Typically, a multi-rotor UAV comprises a body having a plurality of rotor arms extending radially therefrom with a rotor assembly connected to an outside end of each rotor arm, as disclosed, for example, in US Patent Applications 2010/108801 and 2012/138732. The rotor arms are connected to the body such that the rotor arms can be pivoted from an ope or operational flying position, where the rotor arms extend radially outward from the body such that the rotor assemblies are spaced in a desired configuration, to a folded position where the rotor arms are positioned substantially parallel and adjacent to each other for transport and storage making the multi-rotor UAV less susceptible to damage.

One of the current limitations however is that present attachment interfaces such as those disclosed in US Patent Applications 2010/108801 and 2012/138732 still leave the folded rotor arms extending outward from the body on one side thereof, making handling of the folded multi-rotor UAV during transport and storage awkward and making the rotor arms and rotor assemblies susceptible to damage. It would be desireable and accepted in the multi-rotor UAV industry to develop a new folding design for a multi-rotor UAV that allowed for maximum collapsibility of the multi-rotor UAV into the folded or storage/transport position.

Furthermore, recent designs of multi-rotor UAVs comprise more than 4 rotor arms—such as, for example, 6 or 8—for further reducing the size of the rotor assemblies or rotor blades and providing further improved control of the aircraft, in particular in case of loss of a rotor assembly in operation. Unfortunately, use of more than 4 rotor arms substantially complicates the folding of the rotor arms. If it were possible to come up with a novel design for a folding multi-rotor UAV that allowed for the collapsibility of the multi-rotor UAV to be enhanced or retained even in cases where more than 4 rotor arms were present in the multi-rotor UAV it is felt that this would also be commercially successful.

BRIEF SUMMARY

A first object of the present invention is to provide a multi-rotor UAV with a plurality of rotor arms, each rotor arm having a rotor assembly thereon, whereby the rotor arms can be folded into a substantially compact form, enhanced over current prior art approaches. This will provide a multi-rotor UAV with an unfolded operating position, and a folded transportation or storage position.

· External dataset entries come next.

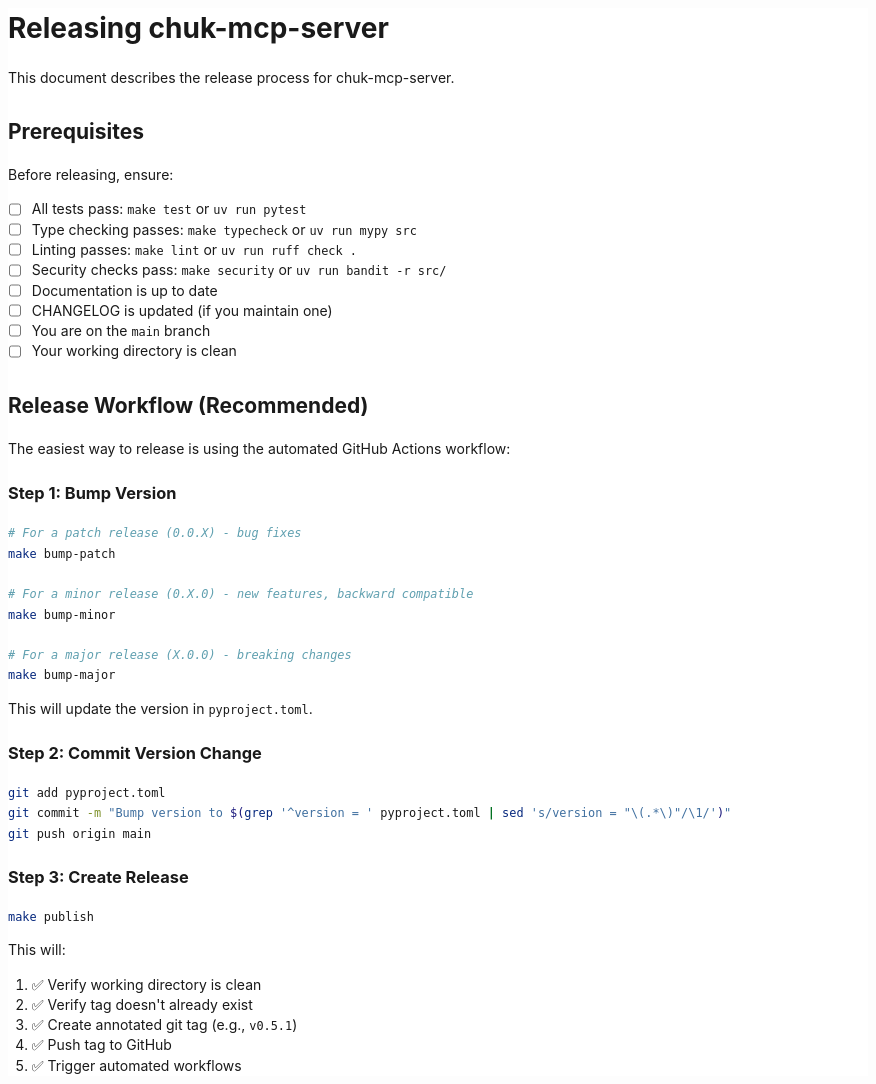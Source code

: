 # Releasing chuk-mcp-server

This document describes the release process for chuk-mcp-server.

## Prerequisites

Before releasing, ensure:

- [ ] All tests pass: `make test` or `uv run pytest`
- [ ] Type checking passes: `make typecheck` or `uv run mypy src`
- [ ] Linting passes: `make lint` or `uv run ruff check .`
- [ ] Security checks pass: `make security` or `uv run bandit -r src/`
- [ ] Documentation is up to date
- [ ] CHANGELOG is updated (if you maintain one)
- [ ] You are on the `main` branch
- [ ] Your working directory is clean

## Release Workflow (Recommended)

The easiest way to release is using the automated GitHub Actions workflow:

### Step 1: Bump Version

```bash
# For a patch release (0.0.X) - bug fixes
make bump-patch

# For a minor release (0.X.0) - new features, backward compatible
make bump-minor

# For a major release (X.0.0) - breaking changes
make bump-major
```

This will update the version in `pyproject.toml`.

### Step 2: Commit Version Change

```bash
git add pyproject.toml
git commit -m "Bump version to $(grep '^version = ' pyproject.toml | sed 's/version = "\(.*\)"/\1/')"
git push origin main
```

### Step 3: Create Release

```bash
make publish
```

This will:
1. ✅ Verify working directory is clean
2. ✅ Verify tag doesn't already exist
3. ✅ Create annotated git tag (e.g., `v0.5.1`)
4. ✅ Push tag to GitHub
5. ✅ Trigger automated workflows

Another object of the present invention is to provide a multi-rotor UAV which incorporates an attachment interface enabling the rotor arms which are pivotally attached thereto to be folded, such that any extension of the rotor arms outside of the circumference of the body of the multi-rotor UAV in the folded position is minimized or substantially reduced over prior art approaches.

A further object of the present invention is to provide a foldable multi-rotor UAV witch by virtue of the configuration and attachment of the rotor arms to the attachment interface enables more than four rotor arms to be folded into a substantially compact form. It is believed that multi-rotor UAV which met these general criteria would be commercially advantageous and accepted in the marketplace.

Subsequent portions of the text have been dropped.